*What the task requires*.
Everything in the data should be repeated exactly, save for the images.

○ ○ ○ ○ ○ ○ ○

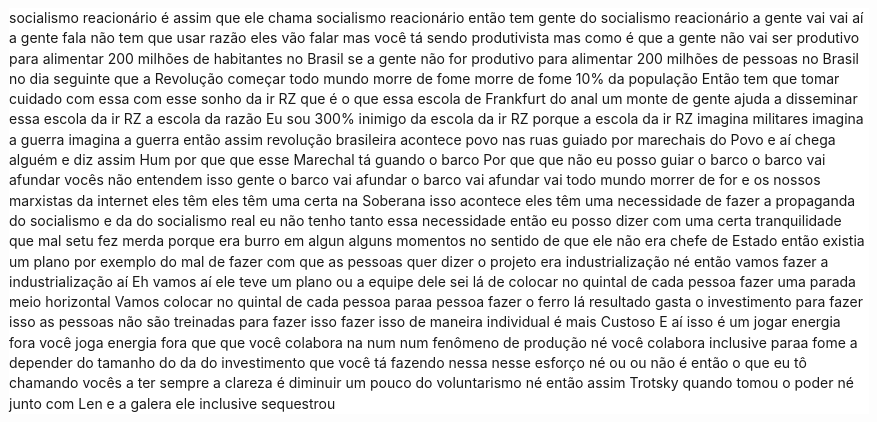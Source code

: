 socialismo reacionário é assim que ele
chama socialismo reacionário então tem
gente do socialismo reacionário a gente
vai vai aí a gente fala não tem que usar
razão eles vão falar mas você tá sendo
produtivista mas como é que a gente não
vai ser produtivo para alimentar 200
milhões de habitantes no Brasil se a
gente não for produtivo para alimentar
200 milhões de pessoas no Brasil no dia
seguinte que a Revolução começar todo
mundo morre de fome morre de fome 10% da
população Então tem que tomar cuidado
com essa com esse sonho da ir RZ que é o
que essa escola de Frankfurt do anal um
monte de gente ajuda a disseminar essa
escola da ir RZ a escola da razão Eu sou
300% inimigo da escola da ir RZ porque a
escola da ir RZ imagina militares
imagina a guerra imagina a guerra então
assim revolução brasileira acontece povo
nas ruas guiado por marechais do Povo e
aí chega alguém e diz assim
Hum por que que esse Marechal tá guando
o barco Por que que não eu posso guiar o
barco o barco vai afundar vocês não
entendem isso gente o barco vai afundar
o barco vai afundar vai todo mundo
morrer de for e os nossos marxistas da
internet eles têm eles têm uma certa na
Soberana isso acontece eles têm uma
necessidade de fazer a propaganda do
socialismo e da do socialismo real eu
não tenho tanto essa necessidade então
eu posso dizer com uma certa
tranquilidade que mal setu fez merda
porque era burro em algun alguns
momentos no sentido de que ele não era
chefe de Estado então existia um plano
por exemplo do mal de fazer com que as
pessoas quer dizer o projeto era
industrialização né então vamos fazer a
industrialização aí
Eh vamos aí ele teve um plano ou a
equipe dele sei lá de
colocar no quintal de cada pessoa fazer
uma parada meio horizontal Vamos colocar
no quintal de cada pessoa paraa pessoa
fazer o ferro lá resultado gasta o
investimento para fazer isso as pessoas
não são treinadas para fazer isso fazer
isso de maneira individual é mais
Custoso E aí isso é um jogar energia
fora você joga energia fora que que você
colabora na num num fenômeno de produção
né você colabora inclusive paraa fome a
depender do tamanho do da do
investimento que você tá fazendo nessa
nesse esforço né ou ou não é então o que
eu tô chamando vocês a ter sempre a
clareza é diminuir um pouco do
voluntarismo né então assim Trotsky
quando tomou o poder né junto com Len e
a galera ele inclusive sequestrou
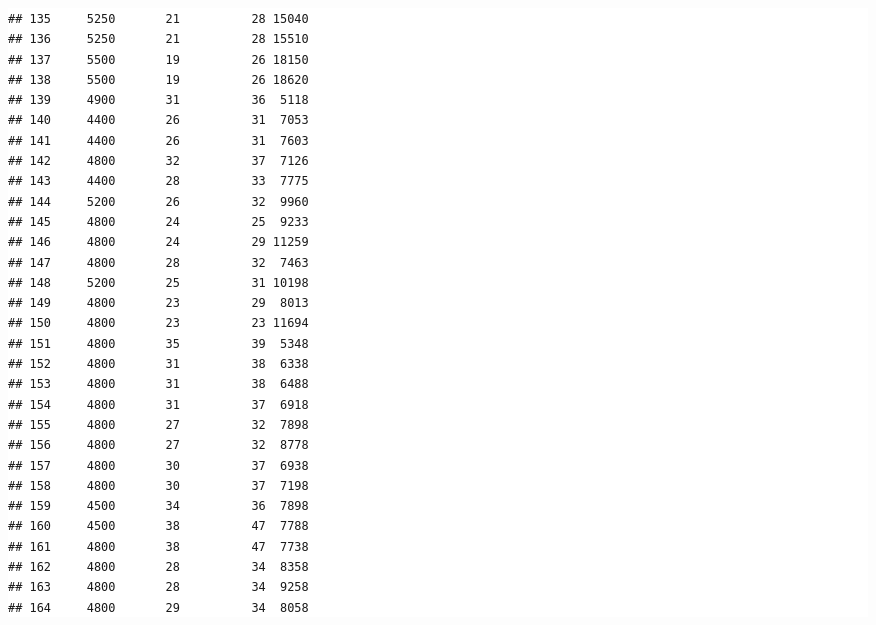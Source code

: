     ## 135     5250       21          28 15040
    ## 136     5250       21          28 15510
    ## 137     5500       19          26 18150
    ## 138     5500       19          26 18620
    ## 139     4900       31          36  5118
    ## 140     4400       26          31  7053
    ## 141     4400       26          31  7603
    ## 142     4800       32          37  7126
    ## 143     4400       28          33  7775
    ## 144     5200       26          32  9960
    ## 145     4800       24          25  9233
    ## 146     4800       24          29 11259
    ## 147     4800       28          32  7463
    ## 148     5200       25          31 10198
    ## 149     4800       23          29  8013
    ## 150     4800       23          23 11694
    ## 151     4800       35          39  5348
    ## 152     4800       31          38  6338
    ## 153     4800       31          38  6488
    ## 154     4800       31          37  6918
    ## 155     4800       27          32  7898
    ## 156     4800       27          32  8778
    ## 157     4800       30          37  6938
    ## 158     4800       30          37  7198
    ## 159     4500       34          36  7898
    ## 160     4500       38          47  7788
    ## 161     4800       38          47  7738
    ## 162     4800       28          34  8358
    ## 163     4800       28          34  9258
    ## 164     4800       29          34  8058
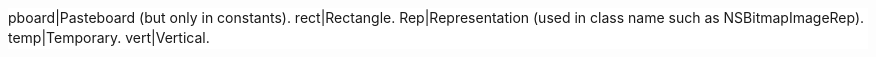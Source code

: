 pboard|Pasteboard (but only in constants).
rect|Rectangle.
Rep|Representation (used in class name such as NSBitmapImageRep).
temp|Temporary.
vert|Vertical.






















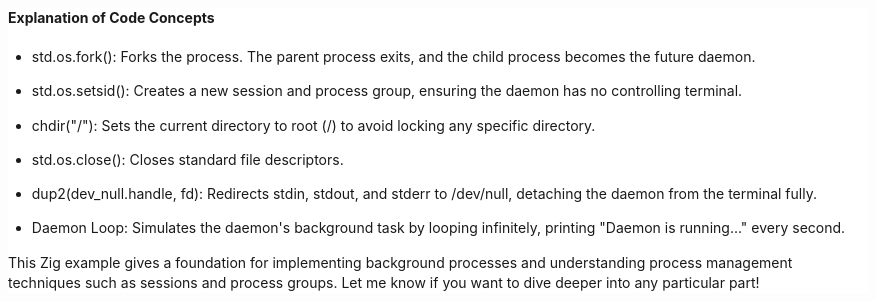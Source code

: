 #### Explanation of Code Concepts

  - std.os.fork(): Forks the process. The parent process exits, and the child process becomes the future daemon.

  - std.os.setsid(): Creates a new session and process group, ensuring the daemon has no controlling terminal.

  - chdir("/"): Sets the current directory to root (/) to avoid locking any specific directory.

  - std.os.close(): Closes standard file descriptors.

  - dup2(dev_null.handle, fd): Redirects stdin, stdout, and stderr to /dev/null, detaching the daemon from the terminal fully.

  - Daemon Loop: Simulates the daemon's background task by looping infinitely, printing "Daemon is running..." every second.

This Zig example gives a foundation for implementing background processes and understanding process management techniques such as sessions and process groups. Let me know if you want to dive deeper into any particular part!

○ ○ ○ ○ ○ ○ ○

*Answer to the exercise*.
Source code

: socialismo reacionário é assim que ele
chama socialismo reacionário então tem
gente do socialismo reacionário a gente
vai vai aí a gente fala não tem que usar
razão eles vão falar mas você tá sendo
produtivista mas como é que a gente não
vai ser produtivo para alimentar 200
milhões de habitantes no Brasil se a
gente não for produtivo para alimentar
200 milhões de pessoas no Brasil no dia
seguinte que a Revolução começar todo
mundo morre de fome morre de fome 10% da
população Então tem que tomar cuidado
com essa com esse sonho da ir RZ que é o
que essa escola de Frankfurt do anal um
monte de gente ajuda a disseminar essa
escola da ir RZ a escola da razão Eu sou
300% inimigo da escola da ir RZ porque a
escola da ir RZ imagina militares
imagina a guerra imagina a guerra então
assim revolução brasileira acontece povo
nas ruas guiado por marechais do Povo e
aí chega alguém e diz assim
Hum por que que esse Marechal tá guando
o barco Por que que não eu posso guiar o
barco o barco vai afundar vocês não
entendem isso gente o barco vai afundar
o barco vai afundar vai todo mundo
morrer de for e os nossos marxistas da
internet eles têm eles têm uma certa na
Soberana isso acontece eles têm uma
necessidade de fazer a propaganda do
socialismo e da do socialismo real eu
não tenho tanto essa necessidade então
eu posso dizer com uma certa
tranquilidade que mal setu fez merda
porque era burro em algun alguns
momentos no sentido de que ele não era
chefe de Estado então existia um plano
por exemplo do mal de fazer com que as
pessoas quer dizer o projeto era
industrialização né então vamos fazer a
industrialização aí
Eh vamos aí ele teve um plano ou a
equipe dele sei lá de
colocar no quintal de cada pessoa fazer
uma parada meio horizontal Vamos colocar
no quintal de cada pessoa paraa pessoa
fazer o ferro lá resultado gasta o
investimento para fazer isso as pessoas
não são treinadas para fazer isso fazer
isso de maneira individual é mais
Custoso E aí isso é um jogar energia
fora você joga energia fora que que você
colabora na num num fenômeno de produção
né você colabora inclusive paraa fome a
depender do tamanho do da do
investimento que você tá fazendo nessa
nesse esforço né ou ou não é então o que
eu tô chamando vocês a ter sempre a
clareza é diminuir um pouco do
voluntarismo né então assim Trotsky
quando tomou o poder né junto com Len e
a galera ele inclusive sequestrou
Source code

:     ## 135     5250       21          28 15040
    ## 136     5250       21          28 15510
    ## 137     5500       19          26 18150
    ## 138     5500       19          26 18620
    ## 139     4900       31          36  5118
    ## 140     4400       26          31  7053
    ## 141     4400       26          31  7603
    ## 142     4800       32          37  7126
    ## 143     4400       28          33  7775
    ## 144     5200       26          32  9960
    ## 145     4800       24          25  9233
    ## 146     4800       24          29 11259
    ## 147     4800       28          32  7463
    ## 148     5200       25          31 10198
    ## 149     4800       23          29  8013
    ## 150     4800       23          23 11694
    ## 151     4800       35          39  5348
    ## 152     4800       31          38  6338
    ## 153     4800       31          38  6488
    ## 154     4800       31          37  6918
    ## 155     4800       27          32  7898
    ## 156     4800       27          32  8778
    ## 157     4800       30          37  6938
    ## 158     4800       30          37  7198
    ## 159     4500       34          36  7898
    ## 160     4500       38          47  7788
    ## 161     4800       38          47  7738
    ## 162     4800       28          34  8358
    ## 163     4800       28          34  9258
    ## 164     4800       29          34  8058
Source code

: pboard|Pasteboard (but only in constants).
rect|Rectangle.
Rep|Representation (used in class name such as NSBitmapImageRep).
temp|Temporary.
vert|Vertical.






















Source code

: #### Explanation of Code Concepts

  - std.os.fork(): Forks the process. The parent process exits, and the child process becomes the future daemon.

  - std.os.setsid(): Creates a new session and process group, ensuring the daemon has no controlling terminal.

  - chdir("/"): Sets the current directory to root (/) to avoid locking any specific directory.

  - std.os.close(): Closes standard file descriptors.

  - dup2(dev_null.handle, fd): Redirects stdin, stdout, and stderr to /dev/null, detaching the daemon from the terminal fully.

  - Daemon Loop: Simulates the daemon's background task by looping infinitely, printing "Daemon is running..." every second.

This Zig example gives a foundation for implementing background processes and understanding process management techniques such as sessions and process groups. Let me know if you want to dive deeper into any particular part!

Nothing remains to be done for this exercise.